Arhan dan Bintang yang membawa mangkuk bakso berjalan mendekat ke meja Sagara dan Nasya lantas duduk di hadapan mereka berdua. Tawa yang tadinya menghiasi obrolan mereka langsung terhenti saat melihat keterdiaman Sagara.

Arhan berdehem. “Ra, lo mau ikut gue sama Bintang main sepulang sekolah?” tawarnya.

“Kalau Kak Gara ikut, entar gue ikut juga deh,” timpal Nasya. Ia berharap jika dirinya ikut, maka Sagara juga akan ikut. Dengan pergi dan main bersama-sama mungkin lelaki itu akan lebih bahagia, bisa sedikit melupakan kesedihannya.

Respon yang didapatkan tidak sesuai harapan. Sagara malah beranjak dari duduk lantas menatap tiga orang di meja tersebut dengan raut datarnya.

"Gue ke kelas duluan."

Mulut Nasya terbuka, hendak mencegat Sagara, namun ia urungkan ketika melihat raut Sagara. Apakah lelaki itu marah karena diajak main?

“Bang, lo sih!” seru Nasya sambil menatap sang kakak.

“Loh, kok gue?”

“Lo yang tadi ngajakin main. Bisa aja Kak Gara marah.”

Arhan menghela napas. “Gue ngajak main tujuannya positif. Biar dia bisa lupain sebentar kesedihannya,” ia menjeda ucapannya untuk meminum es tehnya. “Dari yang gue amati, kayaknya Sagara belum relain kepergian Bokapnya.”

Bintang yang mendengar hal tersebut mengangguk setuju. “Di kelas juga dia banyak diam. Ya biasanya emang pendiam sih, tapi nggak separah ini. Kalau gue atau Arhan ajak ngobrol, biasanya mau nimbrung, tapi dari kemarin nggak mau.”

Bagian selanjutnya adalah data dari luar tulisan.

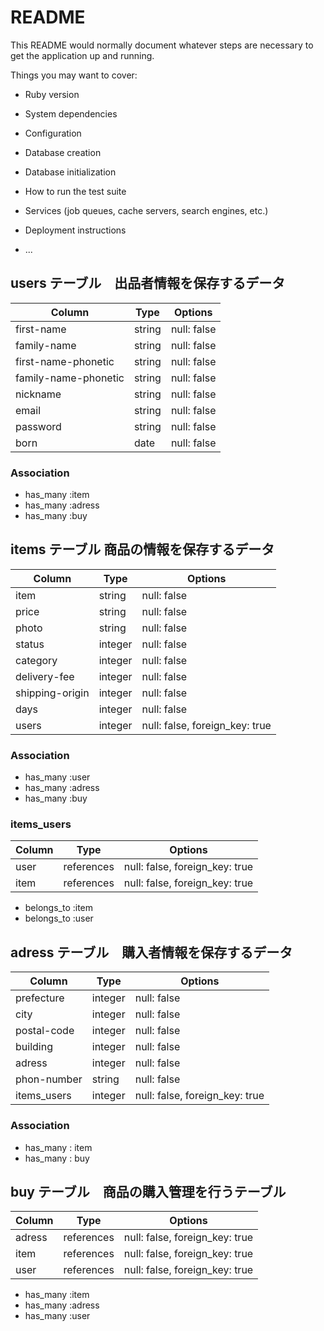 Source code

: # README

This README would normally document whatever steps are necessary to get the
application up and running.

Things you may want to cover:

* Ruby version

* System dependencies

* Configuration

* Database creation

* Database initialization

* How to run the test suite

* Services (job queues, cache servers, search engines, etc.)

* Deployment instructions

* ...


## users テーブル　出品者情報を保存するデータ

| Column               | Type   | Options     |
| -----------------    | ------ | ----------- |
| first-name           | string | null: false |
| family-name          | string | null: false |
| first-name-phonetic  | string | null: false |
| family-name-phonetic | string | null: false |
| nickname             | string | null: false |
| email                | string | null: false |
| password             | string | null: false |
| born                 | date   | null: false |

### Association
- has_many :item
- has_many :adress
- has_many :buy

## items テーブル 商品の情報を保存するデータ

| Column           | Type    | Options     |
| ---------------  | ------- | ----------- |
| item             | string  | null: false |
| price            | string  | null: false |
| photo            | string  | null: false |
| status           | integer | null: false |
| category         | integer | null: false |
| delivery-fee     | integer | null: false |
| shipping-origin  | integer | null: false |
| days             | integer | null: false |
| users            | integer | null: false, foreign_key: true |


### Association
- has_many :user
- has_many :adress
- has_many :buy


### items_users

| Column  | Type    | Options                        |
| ------- | ------- | ------------------------------ |
| user | references | null: false, foreign_key: true |
| item | references | null: false, foreign_key: true |

- belongs_to :item
- belongs_to :user


## adress テーブル　購入者情報を保存するデータ

| Column      | Type    | Options                        |
| ----------  | ------  | ------------------------------ |
| prefecture  | integer | null: false                    |
| city        | integer | null: false                    |
| postal-code | integer | null: false                    |
| building    | integer | null: false                    |
| adress      | integer | null: false                    |
| phon-number | string  | null: false                    |
| items_users | integer | null: false, foreign_key: true |


### Association
- has_many : item
- has_many : buy

## buy テーブル　商品の購入管理を行うテーブル

| Column | Type       | Options                        |
| ------ | ---------- | ------------------------------ |
| adress | references | null: false, foreign_key: true |
| item   | references | null: false, foreign_key: true |
| user   | references | null: false, foreign_key: true |

- has_many :item
- has_many :adress
- has_many :user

“Terus gimana caranya biar Kak Gara bisa balik kayak sebelumnya? Bisa lebih bahagia dan lupain kesedihannya?” tanya Nasya dengan raut yang berubah sendu. Ia sendiri sudah berulang kali mencoba menghibur Sagara, mulai dari mengeluarkan kalimat lawak hingga mengajak lelaki itu berkencan. Namun, hasilnya nihil. Sagara pasti akan menolak atau langsung menghindar pergi seperti tadi.

***

Begitu bel pulang sekolah berbunyi, Nasya langsung bergegas mengemas buku serta alat tulisnya. Ia berlari menuruni anak tangga lantas menuju ruang kelas XII IPS 1. Satu per satu kakak kelas keluar dari ruangan tersebut. Tak berselang lama sosok yang ia nantikan terlihat. Sagara melangkah keluar kelas diikuti oleh Arhan dan Bintang di belakangnya.

“Kak Gara,” panggil Nasya dengan mengulas senyum. Ia terbiasa pulang diantar oleh Sagara, karena itulah sekarang ia menghampiri lelaki itu.

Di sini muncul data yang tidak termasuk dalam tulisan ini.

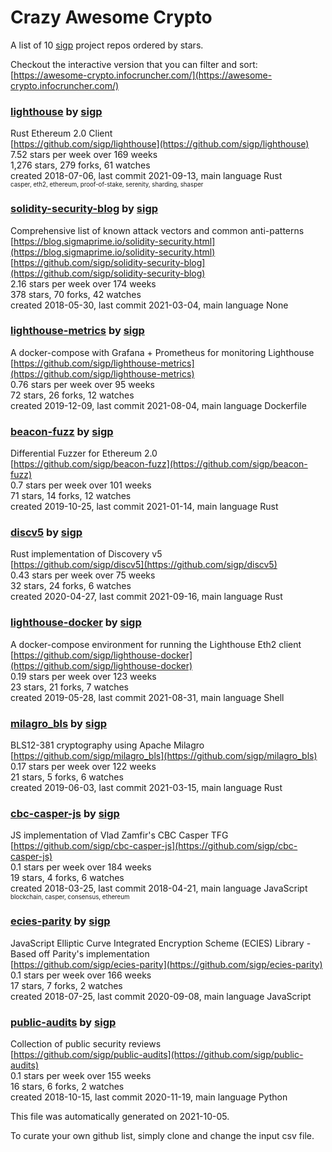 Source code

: # Crazy Awesome Crypto
A list of 10 [sigp](https://github.com/sigp) project repos ordered by stars.  

Checkout the interactive version that you can filter and sort: 
[https://awesome-crypto.infocruncher.com/](https://awesome-crypto.infocruncher.com/)  


### [lighthouse](https://github.com/sigp/lighthouse) by [sigp](https://github.com/sigp)  
Rust Ethereum 2.0 Client  
[https://github.com/sigp/lighthouse](https://github.com/sigp/lighthouse)  
7.52 stars per week over 169 weeks  
1,276 stars, 279 forks, 61 watches  
created 2018-07-06, last commit 2021-09-13, main language Rust  
<sub><sup>casper, eth2, ethereum, proof-of-stake, serenity, sharding, shasper</sup></sub>


### [solidity-security-blog](https://github.com/sigp/solidity-security-blog) by [sigp](https://github.com/sigp)  
Comprehensive list of known attack vectors and common anti-patterns  
[https://blog.sigmaprime.io/solidity-security.html](https://blog.sigmaprime.io/solidity-security.html)  
[https://github.com/sigp/solidity-security-blog](https://github.com/sigp/solidity-security-blog)  
2.16 stars per week over 174 weeks  
378 stars, 70 forks, 42 watches  
created 2018-05-30, last commit 2021-03-04, main language None  


### [lighthouse-metrics](https://github.com/sigp/lighthouse-metrics) by [sigp](https://github.com/sigp)  
A docker-compose with Grafana + Prometheus for monitoring Lighthouse  
[https://github.com/sigp/lighthouse-metrics](https://github.com/sigp/lighthouse-metrics)  
0.76 stars per week over 95 weeks  
72 stars, 26 forks, 12 watches  
created 2019-12-09, last commit 2021-08-04, main language Dockerfile  


### [beacon-fuzz](https://github.com/sigp/beacon-fuzz) by [sigp](https://github.com/sigp)  
Differential Fuzzer for Ethereum 2.0  
[https://github.com/sigp/beacon-fuzz](https://github.com/sigp/beacon-fuzz)  
0.7 stars per week over 101 weeks  
71 stars, 14 forks, 12 watches  
created 2019-10-25, last commit 2021-01-14, main language Rust  


### [discv5](https://github.com/sigp/discv5) by [sigp](https://github.com/sigp)  
Rust implementation of Discovery v5  
[https://github.com/sigp/discv5](https://github.com/sigp/discv5)  
0.43 stars per week over 75 weeks  
32 stars, 24 forks, 6 watches  
created 2020-04-27, last commit 2021-09-16, main language Rust  


### [lighthouse-docker](https://github.com/sigp/lighthouse-docker) by [sigp](https://github.com/sigp)  
A docker-compose environment for running the Lighthouse Eth2 client  
[https://github.com/sigp/lighthouse-docker](https://github.com/sigp/lighthouse-docker)  
0.19 stars per week over 123 weeks  
23 stars, 21 forks, 7 watches  
created 2019-05-28, last commit 2021-08-31, main language Shell  


### [milagro_bls](https://github.com/sigp/milagro_bls) by [sigp](https://github.com/sigp)  
BLS12-381 cryptography using Apache Milagro  
[https://github.com/sigp/milagro_bls](https://github.com/sigp/milagro_bls)  
0.17 stars per week over 122 weeks  
21 stars, 5 forks, 6 watches  
created 2019-06-03, last commit 2021-03-15, main language Rust  


### [cbc-casper-js](https://github.com/sigp/cbc-casper-js) by [sigp](https://github.com/sigp)  
JS implementation of Vlad Zamfir's CBC Casper TFG  
[https://github.com/sigp/cbc-casper-js](https://github.com/sigp/cbc-casper-js)  
0.1 stars per week over 184 weeks  
19 stars, 4 forks, 6 watches  
created 2018-03-25, last commit 2018-04-21, main language JavaScript  
<sub><sup>blockchain, casper, consensus, ethereum</sup></sub>


### [ecies-parity](https://github.com/sigp/ecies-parity) by [sigp](https://github.com/sigp)  
JavaScript Elliptic Curve Integrated Encryption Scheme (ECIES) Library - Based off Parity's implementation  
[https://github.com/sigp/ecies-parity](https://github.com/sigp/ecies-parity)  
0.1 stars per week over 166 weeks  
17 stars, 7 forks, 2 watches  
created 2018-07-25, last commit 2020-09-08, main language JavaScript  


### [public-audits](https://github.com/sigp/public-audits) by [sigp](https://github.com/sigp)  
Collection of public security reviews  
[https://github.com/sigp/public-audits](https://github.com/sigp/public-audits)  
0.1 stars per week over 155 weeks  
16 stars, 6 forks, 2 watches  
created 2018-10-15, last commit 2020-11-19, main language Python  


This file was automatically generated on 2021-10-05.  

To curate your own github list, simply clone and change the input csv file.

Sagara berhenti melangkah. Ia terdiam selama beberapa detik dengan menatap Nasya.

“Lo bisa pulang sendiri?”

“Ya?” sahut Nasya dengan raut kaget. Ia sempat terkejut dengan pertanyaan Sagara, namun akhirnya ia mengangguk. “Bisa.”

Setelahnya Sagara melangkah pergi dari hadapan Nasya. Sejujurnya ia tidak suka Sagara yang berubah tak acuh padanya, tetapi ia tidak berani untuk menyuarakan kalimat protes, apalagi kalau tahu alasan dari sikap Sagara akhir-akhir ini karena kematian ayahnya atau mungkin lelaki itu masih memiliki masalah dengan ibu tiri dan kakak tirinya.